Estás em modo sardinha em lata, tentas marcar o teu espaço mas há sempre um chico-esperto que acha que ainda cabe. Esgueira-se por entre a multidão, como se se conseguisse encolher, e lá vai andando até chegar a um sítio que lhe pareça bem. Tipicamente, à tua frente. Tu até não és baixo, mas porra, o gajo é maior que tu. Começas a pensar que só vais ver metade do palco, o resto tens que ver nos monitores, mal empregado o dinheiro do bilhete. Mas o chico-esperto, não contente com o lugar, esgueira-se para outro sítio. Ainda bem. Fixas os pés no chão como se os enterrasses, caramba, não hás-de mover-te para mais lado nenhum. Abres um pouco os cotovelos para que mais nenhum chico-esperto sinta que consegue encolher-se e esgueirar-se por aí. Estás pronto.

300 mil anos depois, já os roadies de uns e de outros tiraram e puseram tudo do/no palco; depois ainda de vários pensamentos erráticos "É agora", agora sim, é agora.

O filho da puta à tua frente e outras centenas, para não dizer milhares, sacam dos telemóveis. Agora nem palco, nem monitores, vês pelos telemóveis desses cabrões e é se queres. E ainda lês meia dúzia de mensagens trocadas com alguém que não teve a sorte de ali estar.

Tu pegas no teu, filmas a entrada, tiras meia dúzia de fotos e voltas a guardá-lo. Foste para o ver o concerto, não para o filmar. Aquele filho da puta continua em directo para o Facebook. Ele e os outros, para todas as redes sociais que existem.

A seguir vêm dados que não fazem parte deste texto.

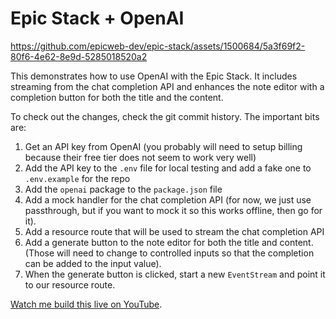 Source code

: # Epic Stack + OpenAI

https://github.com/epicweb-dev/epic-stack/assets/1500684/5a3f69f2-80f6-4e62-8e9d-5285018520a2

This demonstrates how to use OpenAI with the Epic Stack. It includes streaming
from the chat completion API and enhances the note editor with a completion
button for both the title and the content.

To check out the changes, check the git commit history. The important bits are:

1. Get an API key from OpenAI (you probably will need to setup billing because
   their free tier does not seem to work very well)
2. Add the API key to the `.env` file for local testing and add a fake one to
   `.env.example` for the repo
3. Add the `openai` package to the `package.json` file
4. Add a mock handler for the chat completion API (for now, we just use
   passthrough, but if you want to mock it so this works offline, then go for
   it).
5. Add a resource route that will be used to stream the chat completion API
6. Add a generate button to the note editor for both the title and content.
   (Those will need to change to controlled inputs so that the completion can be
   added to the input value).
7. When the generate button is clicked, start a new `EventStream` and point it
   to our resource route.

[Watch me build this live on YouTube](https://www.youtube.com/watch?v=Qzpx-j-NxLY).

Passas os próximos minutos a tentar desviar-te para ver alguma coisa. Ora para a esquerda, ora para a direita. Mandas umas bocas, mas claro, ninguém ouve. Desejas, como quem quer muito um copo de água quando tem sede, que lhe caia o telemóvel ao chão. Ui, foi quase!...

Acabas por te resignar e ele acaba por guardar a porcaria do telemóvel. Não, espera, já o tirou de novo, irra!

Tentas não dar importância, senão nem aproveitas o concerto, mas isto realmente, há com cada um...

O concerto lá se passa. Mais telemóvel, menos telemóvel; mais para a esquerda ou mais para a direita, lá foste vendo qualquer coisita. Não negues, 50% do que viste foi através dos monitores. Teve que ser. Ainda levaste com a malta do moche em cima, embora odeies essas merdas, se ficas nos primeiros 10m do palco, tens que te aguentar com eles.

Agora é a treta do encore. Agora vamos fingir que vamos embora, vocês fingem que acham que fomos mesmo embora e assobiam meia dúzia de merdas, nós voltamos com ar de salvadores da pátria agradecidos e tocamos mais uma. Fim.

Fim, uma merda. E agora sair daqui??

E chega o meio camadão de nervos final, já não tens forças para mais, só queres sair dali.

Tens milhares de pessoas atrás de ti. De repente estás de novo em modo sardinha em lata no meio de seres mais ou menos sóbrios com cara de "venho da festa...". Sentes-te numa espécie de Walking Dead, em demanda à procura de carne fresca mas sem pressa em alcançá-la.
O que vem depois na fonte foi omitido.